Investors with an interest in Medical Services stocks have likely encountered both Premier, Inc. (PINC - Free Report) and HealthEquity (HQY - Free Report) . But which of these two stocks offers value investors a better bang for their buck right now? We'll need to take a closer look.
Everyone has their own methods for finding great value opportunities, but our model includes pairing an impressive grade in the Value category of our Style Scores system with a strong Zacks Rank. The proven Zacks Rank puts an emphasis on earnings estimates and estimate revisions, while our Style Scores work to identify stocks with specific traits.
Premier, Inc. has a Zacks Rank of #2 (Buy), while HealthEquity has a Zacks Rank of #3 (Hold) right now.
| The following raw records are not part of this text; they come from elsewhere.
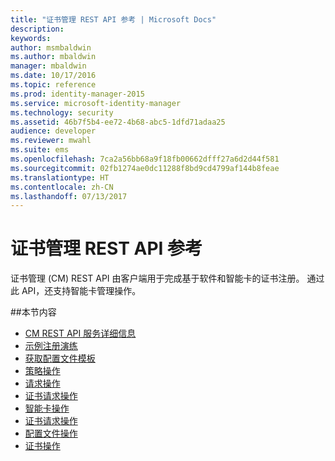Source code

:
 ```yaml
---
title: "证书管理 REST API 参考 | Microsoft Docs"
description: 
keywords: 
author: msmbaldwin
ms.author: mbaldwin
manager: mbaldwin
ms.date: 10/17/2016
ms.topic: reference
ms.prod: identity-manager-2015
ms.service: microsoft-identity-manager
ms.technology: security
ms.assetid: 46b7f5b4-ee72-4b68-abc5-1dfd71adaa25
audience: developer
ms.reviewer: mwahl
ms.suite: ems
ms.openlocfilehash: 7ca2a56bb68a9f18fb00662dfff27a6d2d44f581
ms.sourcegitcommit: 02fb1274ae0dc11288f8bd9cd4799af144b8feae
ms.translationtype: HT
ms.contentlocale: zh-CN
ms.lasthandoff: 07/13/2017
---
```

# <a name="certificate-management-rest-api-reference"></a>证书管理 REST API 参考
证书管理 (CM) REST API 由客户端用于完成基于软件和智能卡的证书注册。 通过此 API，还支持智能卡管理操作。

##<a name="in-this-section"></a>本节内容

- [CM REST API 服务详细信息](certificate-management-rest-api-service-details.md)
- [示例注册演练](sample-enrollment-walkthrough.md)
- [获取配置文件模板](get-profile-templates.md)
- [策略操作](policy-operations.md)
- [请求操作](request-operations.md)
- [证书请求操作](certificate-request-operations.md)
- [智能卡操作](smartcard-operations.md)
- [证书请求操作](certificate-request-operations.md)
- [配置文件操作](profile-operations.md)
- [证书操作](certificate-operations.md)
This system places an emphasis on companies that have seen positive earnings estimate revisions, so investors should feel comfortable knowing that PINC is likely seeing its earnings outlook improve to a greater extent. But this is only part of the picture for value investors.
Value investors analyze a variety of traditional, tried-and-true metrics to help find companies that they believe are undervalued at their current share price levels.
Our Value category highlights undervalued companies by looking at a variety of key metrics, including the popular P/E ratio, as well as the P/S ratio, earnings yield, cash flow per share, and a variety of other fundamentals that have been used by value investors for years.
PINC currently has a forward P/E ratio of 15.52, while HQY has a forward P/E of 43.55. We also note that PINC has a PEG ratio of 2.91. This popular metric is similar to the widely-known P/E ratio, with the difference being that the PEG ratio also takes into account the company's expected earnings growth rate. HQY currently has a PEG ratio of 3.26.
Another notable valuation metric for PINC is its P/B ratio of 2.17. Investors use the P/B ratio to look at a stock's market value versus its book value, which is defined as total assets minus total liabilities. By comparison, HQY has a P/B of 2.89.
These metrics, and several others, help PINC earn a Value grade of B, while HQY has been given a Value grade of D.
PINC is currently sporting an improving earnings outlook, which makes it stick out in our Zacks Rank model. And, based on the above valuation metrics, we feel that PINC is likely the superior value option right now.